Biofuels are environment friendly fuels and their utilization would address global concerns about containment of carbon emissions. Biofuels are derived from renewable bio-mass resources and, therefore, provide a strategic advantage to promote sustainable development and to supplement conventional energy sources in meeting the rapidly increasing requirements for transportation fuels associated with high economic growth, as well as in meeting the energy needs of India’s vast rural population.
Biofuels have the benefits of reducing import dependency on crude oil, cleaner environment, additional income to farmers and employment generation in rural areas. The biofuels programme is also in synergy with the Government of India initiatives for Make in India, Swachh Bharat and enhancing farmers’ income.

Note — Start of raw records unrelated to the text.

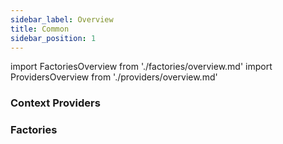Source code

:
 ```yaml
---
sidebar_label: Overview
title: Common
sidebar_position: 1
---
```


import FactoriesOverview from './factories/overview.md'
import ProvidersOverview from './providers/overview.md'

### Context Providers
<ProvidersOverview />

### Factories
<FactoriesOverview />

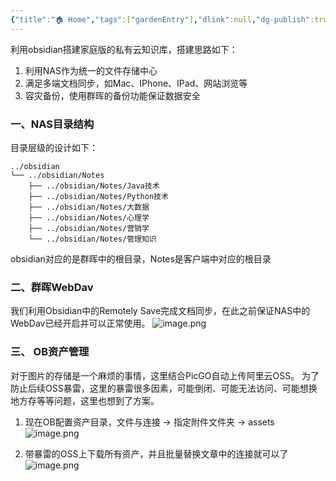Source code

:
 ```yaml
---
{"title":"🏠 Home","tags":["gardenEntry"],"dlink":null,"dg-publish":true,"dg-home":true,"permalink":"//","dgPassFrontmatter":true}
---
```





利用obsidian搭建家庭版的私有云知识库，搭建思路如下：
1.  利用NAS作为统一的文件存储中心
2.  满足多端文档同步，如Mac、IPhone、IPad、网站浏览等
3.  容灾备份，使用群晖的备份功能保证数据安全

### 一、NAS目录结构

目录层级的设计如下：
```
../obsidian
└── ../obsidian/Notes
    ├── ../obsidian/Notes/Java技术
    ├── ../obsidian/Notes/Python技术
    ├── ../obsidian/Notes/大数据
    ├── ../obsidian/Notes/心理学
    ├── ../obsidian/Notes/营销学
    └── ../obsidian/Notes/管理知识
```
 
obsidian对应的是群晖中的根目录，Notes是客户端中对应的根目录

### 二、群晖WebDav
我们利用Obsidian中的Remotely Save完成文档同步，在此之前保证NAS中的WebDav已经开启并可以正常使用。
![image.png](https://hoey-images.oss-cn-hangzhou.aliyuncs.com/img/20231113141155.png)

### 三、 OB资产管理

对于图片的存储是一个麻烦的事情，这里结合PicGO自动上传阿里云OSS。
为了防止后续OSS暴雷，这里的暴雷很多因素，可能倒闭、可能无法访问、可能想换地方存等等问题，这里也想到了方案。

1. 现在OB配置资产目录，文件与连接 -> 指定附件文件夹 -> assets
![image.png](https://hoey-images.oss-cn-hangzhou.aliyuncs.com/img/20231115140502.png)

2. 带暴雷的OSS上下载所有资产，并且批量替换文章中的连接就可以了
![image.png](https://hoey-images.oss-cn-hangzhou.aliyuncs.com/img/20231115140635.png)
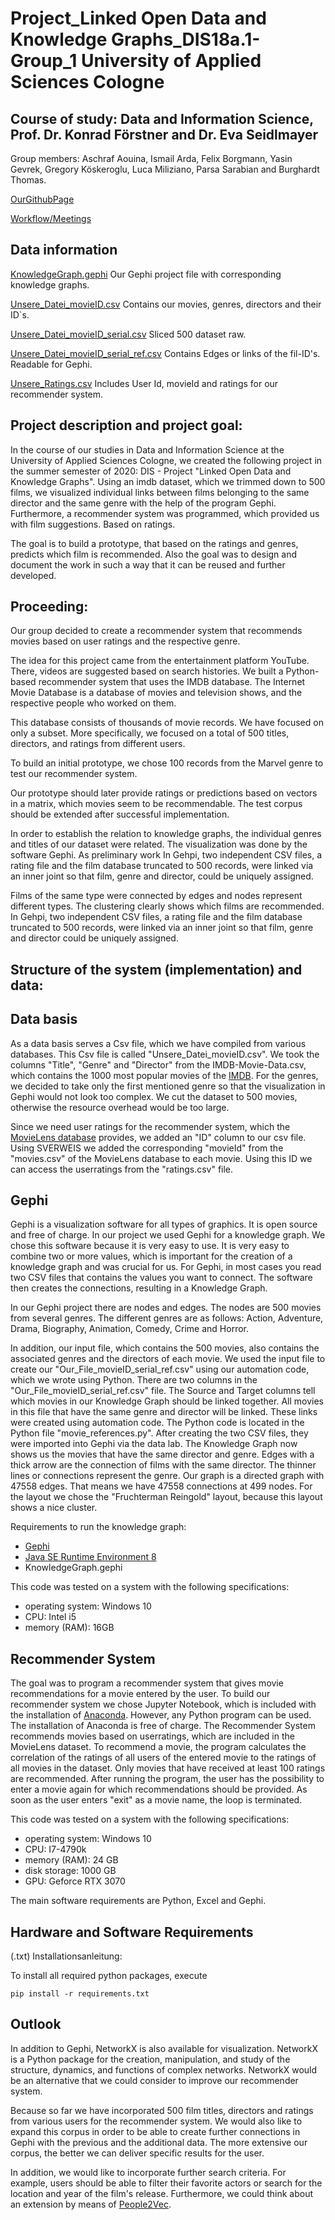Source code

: # Project_Linked Open Data and Knowledge Graphs_DIS18a.1-Group_1 University of Applied Sciences Cologne
## Course of study: Data and Information Science, Prof. Dr. Konrad Förstner and Dr. Eva Seidlmayer

Group members: Aschraf Aouina, Ismail Arda, Felix Borgmann, Yasin Gevrek, Gregory Köskeroglu, Luca Miliziano, Parsa Sarabian and Burghardt Thomas.

[OurGithubPage](https://thpython.github.io/Projekt-DIS18a.1--Gruppe1/)

[Workflow/Meetings](https://pad.gwdg.de/Ip1JREDHRsa1HIvDMc_XCA#Pr%C3%BCfungsleistung)

## Data information

[KnowledgeGraph.gephi](https://github.com/ThPython/Projekt-DIS18a.1--Gruppe1/blob/main/KnowledgeGraph.gephi) Our Gephi project file with corresponding knowledge graphs.

[Unsere_Datei_movieID.csv](https://github.com/ThPython/Projekt-DIS18a.1--Gruppe1/blob/main/Unsere_Datei_movieID.csv) Contains our movies, genres, directors and their ID`s.

[Unsere_Datei_movieID_serial.csv](https://github.com/ThPython/Projekt-DIS18a.1--Gruppe1/blob/main/Unsere_Datei_movieID_serial.csv) Sliced 500 dataset raw.

[Unsere_Datei_movieID_serial_ref.csv](https://github.com/ThPython/Projekt-DIS18a.1--Gruppe1/blob/main/Unsere_Datei_movieID_serial_ref.csv) Contains Edges or links of the fil-ID's. Readable for Gephi.

[Unsere_Ratings.csv](https://github.com/ThPython/Projekt-DIS18a.1--Gruppe1/blob/main/Unsere_Ratings.csv) Includes User Id, movieId and ratings for our recommender system.


                    
## Project description and project goal:

In the course of our studies in Data and Information Science at the University of Applied Sciences Cologne, we created the following project in the summer semester of 2020: DIS - Project "Linked Open Data and Knowledge Graphs". 
Using an imdb dataset, which we trimmed down to 500 films, we visualized individual links between films belonging to the same director and the same genre with the help of the program Gephi.
Furthermore, a recommender system was programmed, which provided us with film suggestions. Based on ratings.

The goal is to build a prototype, that based on the ratings and genres, predicts which film is recommended. Also the goal was to design and document the work in such a way that it can be reused and further developed.



## Proceeding:

Our group decided to create a recommender system that recommends movies based on user ratings and the respective genre. 

The idea for this project came from the entertainment platform YouTube. There, videos are suggested based on search histories. We built a Python-based recommender system that uses the IMDB database. The Internet Movie Database is a database of movies and television shows, and the respective people who worked on them. 

This database consists of thousands of movie records. We have focused on only a subset. More specifically, we focused on a total of 500 titles, directors, and ratings from different users. 

To build an initial prototype, we chose 100 records from the Marvel genre to test our recommender system.

Our prototype should later provide ratings or predictions based on vectors in a matrix, which movies seem to be recommendable. The test corpus should be extended after successful implementation.

In order to establish the relation to knowledge graphs, the individual genres and titles of our dataset were related. The visualization was done by the software Gephi. As preliminary work In Gehpi, two independent CSV files, a rating file and the film database truncated to 500 records, were linked via an inner joint so that film, genre and director, could be uniquely assigned.


Films of the same type were connected by edges and nodes represent different types. The clustering clearly shows which films are recommended. 
In Gehpi, two independent CSV files, a rating file and the film database truncated to 500 records, were linked via an inner joint so that film, genre and director could be uniquely assigned.



## Structure of the system (implementation) and data:

## Data basis

As a data basis serves a Csv file, which we have compiled from various databases. This Csv file is called "Unsere_Datei_movieID.csv". 
We took the columns "Title", "Genre" and "Director" from the IMDB-Movie-Data.csv, which contains the 1000 most popular movies of the [IMDB](https://www.kaggle.com/PromptCloudHQ/imdb-data).
For the genres, we decided to take only the first mentioned genre so that the visualization in Gephi would not look too complex.
We cut the dataset to 500 movies, otherwise the resource overhead would be too large.

Since we need user ratings for the recommender system, which the [MovieLens database](https://grouplens.org/datasets/movielens/25m/) provides, we added an "ID" column to our csv file. Using SVERWEIS we added the corresponding "movieId" from the "movies.csv" of the MovieLens database to each movie.
Using this ID we can access the userratings from the "ratings.csv" file.   

## Gephi

Gephi is a visualization software for all types of graphics. It is open source and free of charge. In our project we used Gephi for a knowledge graph. We chose this software because it is very easy to use. It is very easy to combine two or more values, which is important for the creation of a knowledge graph and was crucial for us. For Gephi, in most cases you read two CSV files that contains the values you want to connect. The software then creates the connections, resulting in a Knowledge Graph.

In our Gephi project there are nodes and edges. The nodes are 500 movies from several genres. The different genres are as follows:
Action, Adventure, Drama, Biography, Animation, Comedy, Crime and Horror.

In addition, our input file, which contains the 500 movies, also contains the associated genres and the directors of each movie. We used the input file to create our "Our_File_movieID_serial_ref.csv" using our automation code, which we wrote using Python. There are two columns in the "Our_File_movieID_serial_ref.csv" file. The Source and Target columns tell which movies in our Knowledge Graph should be linked together. All movies in this file that have the same genre and director will be linked. These links were created using automation code. The Python code is located in the Python file "movie_references.py". After creating the two CSV files, they were imported into Gephi via the data lab. The Knowledge Graph now shows us the movies that have the same director and genre. Edges with a thick arrow are the connection of films with the same director. The thinner lines or connections represent the genre. Our graph is a directed graph with 47558 edges. That means we have 47558 connections at 499 nodes. For the layout we chose the "Fruchterman Reingold" layout, because this layout shows a nice cluster. 

Requirements to run the knowledge graph:

- [Gephi](https://gephi.org/users/download/)
- [Java SE Runtime Environment 8](https://www.oracle.com/java/technologies/javase-jre8-downloads.html)
- KnowledgeGraph.gephi

This code was tested on a system with the following specifications:

- operating system: Windows 10
- CPU: Intel i5
- memory (RAM): 16GB


## Recommender System 

The goal was to program a recommender system that gives movie recommendations for a movie entered by the user. To build our recommender system we chose Jupyter Notebook, which is included with the installation of [Anaconda](https://www.anaconda.com/products/individual). However, any Python program can be used. The installation of Anaconda is free of charge.
The Recommender System recommends movies based on userratings, which are included in the MovieLens dataset. To recommend a movie, the program calculates the correlation of the ratings of all users of the entered movie to the ratings of all movies in the dataset. 
Only movies that have received at least 100 ratings are recommended.
After running the program, the user has the possibility to enter a movie again for which recommendations should be provided. As soon as the user enters "exit" as a movie name, the loop is terminated. 



This code was tested on a system with the following specifications:

- operating system: Windows 10
- CPU: I7-4790k
- memory (RAM): 24 GB
- disk storage: 1000 GB
- GPU: Geforce RTX 3070

The main software requirements are Python, Excel and Gephi.



## Hardware and Software Requirements
(.txt) Installationsanleitung:

To install all required  python packages, execute
```
pip install -r requirements.txt
```


## Outlook

In addition to Gephi, NetworkX is also available for visualization.  NetworkX is a Python package for the creation, manipulation, and study of the structure, dynamics, and functions of complex networks.  NetworkX would be an alternative that we could consider to improve our recommender system.

Because so far we have incorporated 500 film titles, directors and ratings from various users for the recommender system.  We would also like to expand this corpus in order to be able to create further connections in Gephi with the previous and the additional data.  The more extensive our corpus, the better we can deliver specific results for the user.

In addition, we would like to incorporate further search criteria.  For example, users should be able to filter their favorite actors or search for the location and year of the film's release. Furthermore, we could think about an extension by means of [People2Vec](https://github.com/People2Vec).





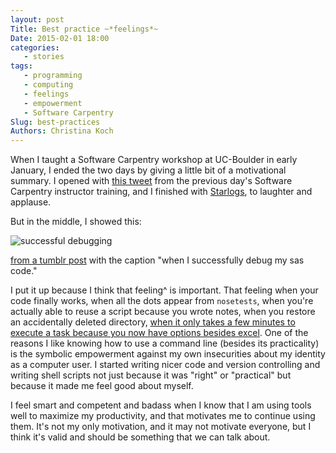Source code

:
 ```yaml
---
layout: post
Title: Best practice ~*feelings*~
Date: 2015-02-01 18:00
categories: 
   - stories
tags: 
   - programming
   - computing
   - feelings
   - empowerment
   - Software Carpentry
Slug: best-practices
Authors: Christina Koch
---
```


When I taught a Software Carpentry workshop at UC-Boulder in early January, I ended the two days by giving a little bit of a motivational summary.  I opened with [this tweet](https://twitter.com/sarahmhird/status/552534138906234882) from the previous day's Software Carpentry instructor training, and I finished with  [Starlogs](http://starlogs.net/), to laughter and applause.  

But in the middle, I showed this: 

![successful debugging](
http://gifrific.com/wp-content/uploads/2012/10/Billy-Madison-I-am-the-smartest-man-alive.gif)

[from a tumblr post](http://whatshouldwecallgradschool.tumblr.com/post/98911397272/when-i-successfully-debug-my-sas-code) with the caption "when I successfully debug my sas code."  

I put it up because I think that feeling^ is important.  That feeling when your code finally works, when all the dots appear from `nosetests`, when you're actually able to reuse a script because you wrote notes, when you restore an accidentally deleted directory, [when it only takes a few minutes to execute a task because you now have options besides excel](http://christinalk.github.io/blog/practice-what-you-preach.html).  One of the reasons I like knowing how to use a command line (besides its practicality) is the symbolic empowerment against my own insecurities about my identity as a computer user.  I started writing nicer code and version controlling and writing shell scripts not just because it was "right" or "practical" but because it made me feel good about myself.  

I feel smart and competent and badass when I know that I am using tools well to maximize my productivity, and that motivates me to continue using them.  It's not my only motivation, and it may not motivate everyone, but I think it's valid and should be something that we can talk about.  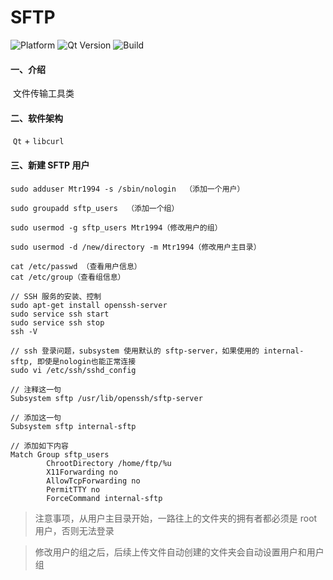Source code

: # SFTP

![Platform](https://img.shields.io/badge/paltform-win10_x64-brightgreen)
![Qt Version](https://img.shields.io/badge/_Qt_-6.5.3-yellowgreen)
![Build](https://img.shields.io/badge/build-MSVC_2019_x64-blue)

#### 一、介绍
​		文件传输工具类

#### 二、软件架构
​		`Qt` + `libcurl`

#### 三、新建 SFTP 用户

```shell
sudo adduser Mtr1994 -s /sbin/nologin  （添加一个用户）
```

```shell
sudo groupadd sftp_users  （添加一个组）
```

```shell
sudo usermod -g sftp_users Mtr1994（修改用户的组）
```

```shell
sudo usermod -d /new/directory -m Mtr1994（修改用户主目录）
```

```shell
cat /etc/passwd （查看用户信息）
cat /etc/group（查看组信息）
```

```shell
// SSH 服务的安装、控制
sudo apt-get install openssh-server
sudo service ssh start
sudo service ssh stop
ssh -V
```

```shell
// ssh 登录问题，subsystem 使用默认的 sftp-server，如果使用的 internal-sftp, 即使是nologin也能正常连接
sudo vi /etc/ssh/sshd_config

// 注释这一句
Subsystem sftp /usr/lib/openssh/sftp-server

// 添加这一句
Subsystem sftp internal-sftp

// 添加如下内容
Match Group sftp_users
        ChrootDirectory /home/ftp/%u
        X11Forwarding no
        AllowTcpForwarding no
        PermitTTY no
        ForceCommand internal-sftp
```



> 注意事项，从用户主目录开始，一路往上的文件夹的拥有者都必须是 root 用户，否则无法登录

> 修改用户的组之后，后续上传文件自动创建的文件夹会自动设置用户和用户组
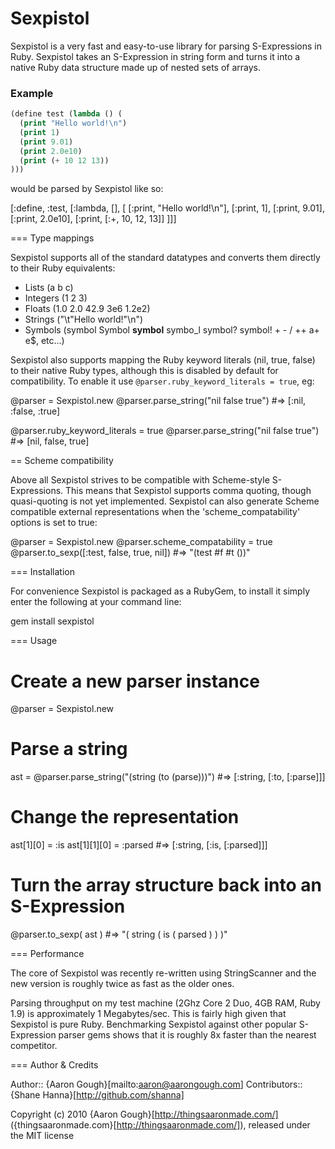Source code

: # Sexpistol

Sexpistol is a very fast and easy-to-use library for parsing S-Expressions in Ruby. Sexpistol takes an S-Expression in string form and turns it into a native Ruby data structure made up of nested sets of arrays.

### Example

```lisp
(define test (lambda () (
  (print "Hello world!\n")
  (print 1)
  (print 9.01)
  (print 2.0e10)
  (print (+ 10 12 13))
)))
```
  
would be parsed by Sexpistol like so:

  [:define, :test, [:lambda, [], [
    [:print, "Hello world!\n"],
    [:print, 1],
    [:print, 9.01],
    [:print, 2.0e10],
    [:print, [:+, 10, 12, 13]]
  ]]]
  
=== Type mappings

Sexpistol supports all of the standard datatypes and converts them directly to their Ruby equivalents:

* Lists (a b c)
* Integers (1 2 3)
* Floats (1.0 2.0 42.9 3e6 1.2e2)
* Strings ("\t\"Hello world!\"\n")
* Symbols (symbol Symbol ____symbol____ symbo_l symbol? symbol! + - / ++ a+ e$, etc...)

Sexpistol also supports mapping the Ruby keyword literals (nil, true, false) to their native Ruby types, although this is disabled by default for compatibility. To enable it use `@parser.ruby_keyword_literals = true`, eg:
  
  @parser = Sexpistol.new
  @parser.parse_string("nil false true")
  #=> [:nil, :false, :true]
  
  @parser.ruby_keyword_literals = true
  @parser.parse_string("nil false true")
  #=> [nil, false, true]
  
== Scheme compatibility

Above all Sexpistol strives to be compatible with Scheme-style S-Expressions. This means that Sexpistol supports comma quoting, though quasi-quoting is not yet implemented. Sexpistol can also generate Scheme compatible external representations when the 'scheme_compatability' options is set to true:

  @parser = Sexpistol.new
  @parser.scheme_compatability = true
  @parser.to_sexp([:test, false, true, nil])
  #=> "(test #f #t ())"
  
=== Installation

For convenience Sexpistol is packaged as a RubyGem, to install it simply enter the following at your command line:

  gem install sexpistol
  
=== Usage

  # Create a new parser instance
  @parser = Sexpistol.new
  
  # Parse a string
  ast = @parser.parse_string("(string (to (parse)))")
  #=> [:string, [:to, [:parse]]]
  
  # Change the representation
  ast[1][0] = :is
  ast[1][1][0] = :parsed
  #=> [:string, [:is, [:parsed]]]
  
  # Turn the array structure back into an S-Expression
  @parser.to_sexp( ast )
  #=> "( string ( is ( parsed ) ) )"
  
=== Performance

The core of Sexpistol was recently re-written using StringScanner and the new version is roughly twice as fast as the older ones.

Parsing throughput on my test machine (2Ghz Core 2 Duo, 4GB RAM, Ruby 1.9) is approximately 1 Megabytes/sec. This is fairly high given that Sexpistol is pure Ruby. Benchmarking Sexpistol against other popular S-Expression parser gems shows that it is roughly 8x faster than the nearest competitor.

=== Author & Credits

Author:: {Aaron Gough}[mailto:aaron@aarongough.com]
Contributors:: {Shane Hanna}[http://github.com/shanna]

Copyright (c) 2010 {Aaron Gough}[http://thingsaaronmade.com/] ({thingsaaronmade.com}[http://thingsaaronmade.com/]), released under the MIT license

Important Biofuel categories in India
- Bioethanol : Ethanol produced from biomass such as sugar containing materials, like sugarcane, sugar beet, sweet sorghum etc.; starch containing materials such as corn, cassava, rotten potatoes, algae etc.; and, cellulosic materials such as bagasse, wood waste, agricultural and forestry residues or other renewable resources like industrial waste;
- Biodiesel : a methyl or ethyl ester of fatty acids produced from non-edible vegetable oils, acid oil, used cooking oil or animal fat and bio-oil;
- Advanced biofuels : Fuels which are produced from lignocellulosic feedstocks (i.e. agricultural and forestry residues, e.g. rice & wheat straw/corn cob s & stover/bagasse, woody biomass), non-food crops (i.e. grasses, algae), or industrial waste and residue streams having low CO2 emission or high GHG reduction and do not compete with food crops for land use. Fuels such as Second Generation (2G) Ethanol, Drop-in fuels, algae based 3G biofuels, bio-CNG, bio-methanol, Di Methyl Ether (DME) derived from bio-methanol, bio-hydrogen, drop in fuels with MSW as the source / feedstock material will qualify as “Advanced Biofuels”.
- Drop-in fuels : Any liquid fuel produced from Biomass, agri-residues, wastes such as Municipal Solid Wastes (MSW), Plastic wastes, Industrial wastes etc . which meets the Indian standards for MS, HSD and Jet fuel, in pure or blended form, for its subsequent utilization in vehicles without any modifications in the engine systems and can utilize existing petroleum distribution system.
- Bio-CNG : Purified form of bio-Gas whose composition & energy potential is similar to that of fossil based natural gas and is produced from agricultural residues, animal dung, food waste, MSW and Sewage water.